(SUPPLIED ENTRIES begins)
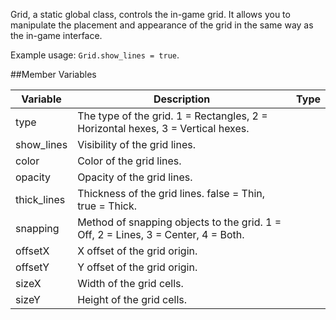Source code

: Grid, a static global class, controls the in-game grid. It allows you to manipulate the placement and appearance of the grid in the same way as the in-game interface.

Example usage: `Grid.show_lines = true`.

##Member Variables

Variable | Description | Type
-- | -- | :--
<a class="anchor" id="type"></a>type | The type of the grid. 1 = Rectangles, 2 = Horizontal hexes, 3 = Vertical hexes.  | [<span class="tag int"></span>](types.md)
<a class="anchor" id="show_lines"></a>show_lines | Visibility of the grid lines. | [<span class="tag boo"></span>](types.md)
<a class="anchor" id="color"></a>color | Color of the grid lines. | [<span class="tag col"></span>](types.md)
<a class="anchor" id="opacity"></a>opacity | Opacity of the grid lines. | [<span class="tag flo"></span>](types.md)
<a class="anchor" id="thick_lines"></a>thick_lines | Thickness of the grid lines. false = Thin, true = Thick. | [<span class="tag boo"></span>](types.md)
<a class="anchor" id="snapping"></a>snapping | Method of snapping objects to the grid. 1 = Off, 2 = Lines, 3 = Center, 4 = Both. | [<span class="tag int"></span>](types.md)
<a class="anchor" id="offsetx"></a>offsetX | X offset of the grid origin. | [<span class="tag flo"></span>](types.md)
<a class="anchor" id="offsety"></a>offsetY | Y offset of the grid origin. | [<span class="tag flo"></span>](types.md)
<a class="anchor" id="sizex"></a>sizeX | Width of the grid cells. | [<span class="tag flo"></span>](types.md)
<a class="anchor" id="sizey"></a>sizeY | Height of the grid cells. | [<span class="tag flo"></span>](types.md)
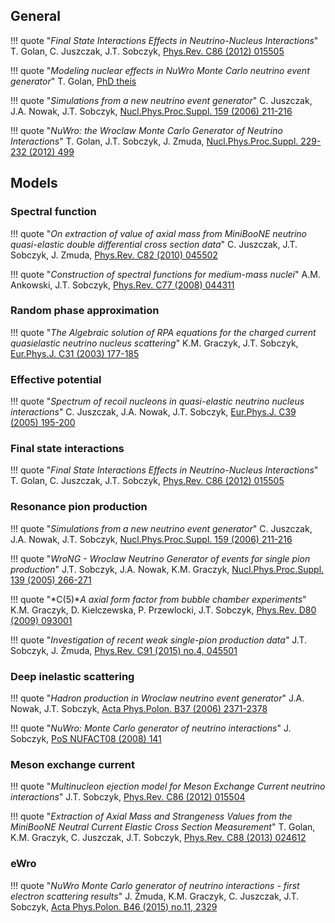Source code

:## General

!!! quote "*Final State Interactions Effects in Neutrino-Nucleus Interactions*"    
    T. Golan, C. Juszczak, J.T. Sobczyk, [Phys.Rev. C86 (2012) 015505](http://dx.doi.org/10.1103/PhysRevC.86.015505)

!!! quote "*Modeling nuclear effects in NuWro Monte Carlo neutrino event generator*"
    T. Golan, [PhD theis](http://neutrino.ift.uni.wroc.pl/files/phd_tomasz_golan.pdf)

!!! quote "*Simulations from a new neutrino event generator*"
    C. Juszczak, J.A. Nowak, J.T. Sobczyk, [Nucl.Phys.Proc.Suppl. 159 (2006) 211-216](http://dx.doi.org/10.1016/j.nuclphysbps.2006.08.069)

!!! quote "*NuWro: the Wroclaw Monte Carlo Generator of Neutrino Interactions*"
    T. Golan, J.T. Sobczyk, J. Zmuda, [Nucl.Phys.Proc.Suppl. 229-232 (2012) 499](http://dx.doi.org/10.1016/j.nuclphysbps.2012.09.136)

## Models

### Spectral function

!!! quote "*On extraction of value of axial mass from MiniBooNE neutrino quasi-elastic double differential cross section data*"
    C. Juszczak, J.T. Sobczyk, J. Zmuda, [Phys.Rev. C82 (2010) 045502](http://dx.doi.org/10.1103/PhysRevC.82.045502)

!!! quote "*Construction of spectral functions for medium-mass nuclei*"
    A.M. Ankowski, J.T. Sobczyk, [Phys.Rev. C77 (2008) 044311](http://dx.doi.org/10.1103/PhysRevC.77.044311)

### Random phase approximation

!!! quote "*The Algebraic solution of RPA equations for the charged current quasielastic neutrino nucleus scattering*"
    K.M. Graczyk, J.T. Sobczyk, [Eur.Phys.J. C31 (2003) 177-185](http://dx.doi.org/10.1140/epjc/s2003-01338-6)

### Effective potential

!!! quote "*Spectrum of recoil nucleons in quasi-elastic neutrino nucleus interactions*"
    C. Juszczak, J.A. Nowak, J.T. Sobczyk, [Eur.Phys.J. C39 (2005) 195-200](http://dx.doi.org/10.1140/epjc/s2004-02086-9)

### Final state interactions

!!! quote "*Final State Interactions Effects in Neutrino-Nucleus Interactions*"    
    T. Golan, C. Juszczak, J.T. Sobczyk, [Phys.Rev. C86 (2012) 015505](http://dx.doi.org/10.1103/PhysRevC.86.015505)

### Resonance pion production

!!! quote "*Simulations from a new neutrino event generator*"
    C. Juszczak, J.A. Nowak, J.T. Sobczyk, [Nucl.Phys.Proc.Suppl. 159 (2006) 211-216](http://dx.doi.org/10.1016/j.nuclphysbps.2006.08.069)

!!! quote "*WroNG - Wroclaw Neutrino Generator of events for single pion production*"
    J.T. Sobczyk, J.A. Nowak, K.M. Graczyk, [Nucl.Phys.Proc.Suppl. 139 (2005) 266-271](http://dx.doi.org/10.1016/j.nuclphysbps.2004.11.218)

!!! quote "*C(5)**A axial form factor from bubble chamber experiments*"
    K.M. Graczyk, D. Kielczewska, P. Przewlocki, J.T. Sobczyk, [Phys.Rev. D80 (2009) 093001](http://dx.doi.org/10.1103/PhysRevD.80.093001)

!!! quote "*Investigation of recent weak single-pion production data*"
    J.T. Sobczyk, J. Żmuda, [Phys.Rev. C91 (2015) no.4, 045501](http://dx.doi.org/10.1103/PhysRevC.91.045501)

### Deep inelastic scattering

!!! quote "*Hadron production in Wroclaw neutrino event generator*"
    J.A. Nowak, J.T. Sobczyk, [Acta Phys.Polon. B37 (2006) 2371-2378](https://inspirehep.net/record/976982)

!!! quote "*NuWro: Monte Carlo generator of neutrino interactions*"
    J. Sobczyk, [PoS NUFACT08 (2008) 141](https://inspirehep.net/record/979024)

### Meson exchange current

!!! quote "*Multinucleon ejection model for Meson Exchange Current neutrino interactions*"
    J.T. Sobczyk, [Phys.Rev. C86 (2012) 015504](http://dx.doi.org/10.1103/PhysRevC.86.015504)

!!! quote "*Extraction of Axial Mass and Strangeness Values from the MiniBooNE Neutral Current Elastic Cross Section Measurement*"
    T. Golan, K.M. Graczyk, C. Juszczak, J.T. Sobczyk, [Phys.Rev. C88 (2013) 024612](http://dx.doi.org/10.1103/PhysRevC.88.024612)

### eWro

!!! quote "*NuWro Monte Carlo generator of neutrino interactions - first electron scattering results*"
    J. Żmuda, K.M. Graczyk, C. Juszczak, J.T. Sobczyk, [Acta Phys.Polon. B46 (2015) no.11, 2329](http://dx.doi.org/10.5506/APhysPolB.46.2329)
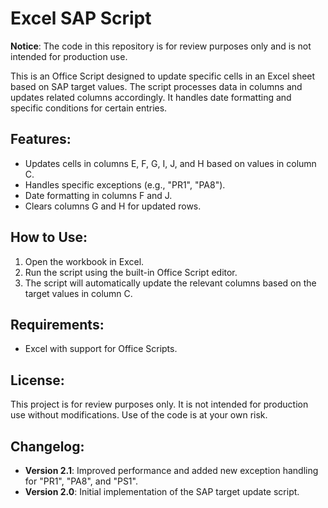 # Excel SAP Script

**Notice**: The code in this repository is for review purposes only and is not intended for production use.

This is an Office Script designed to update specific cells in an Excel sheet based on SAP target values. The script processes data in columns and updates related columns accordingly. It handles date formatting and specific conditions for certain entries.

## Features:
- Updates cells in columns E, F, G, I, J, and H based on values in column C.
- Handles specific exceptions (e.g., "PR1", "PA8").
- Date formatting in columns F and J.
- Clears columns G and H for updated rows.

## How to Use:
1. Open the workbook in Excel.
2. Run the script using the built-in Office Script editor.
3. The script will automatically update the relevant columns based on the target values in column C.

## Requirements:
- Excel with support for Office Scripts.

## License:
This project is for review purposes only. It is not intended for production use without modifications. Use of the code is at your own risk.

## Changelog:
- **Version 2.1**: Improved performance and added new exception handling for "PR1", "PA8", and "PS1".
- **Version 2.0**: Initial implementation of the SAP target update script.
(SUPPLIED ENTRIES ends)
TO DO: Set down, from the entries above, exactly the lines from the one with "Visibility of the" up to and including the one with "Color of the", and no other lines.

EXERCISE OUTPUT:
<a class="anchor" id="show_lines"></a>show_lines | Visibility of the grid lines. | [<span class="tag boo"></span>](types.md)
<a class="anchor" id="color"></a>color | Color of the grid lines. | [<span class="tag col"></span>](types.md)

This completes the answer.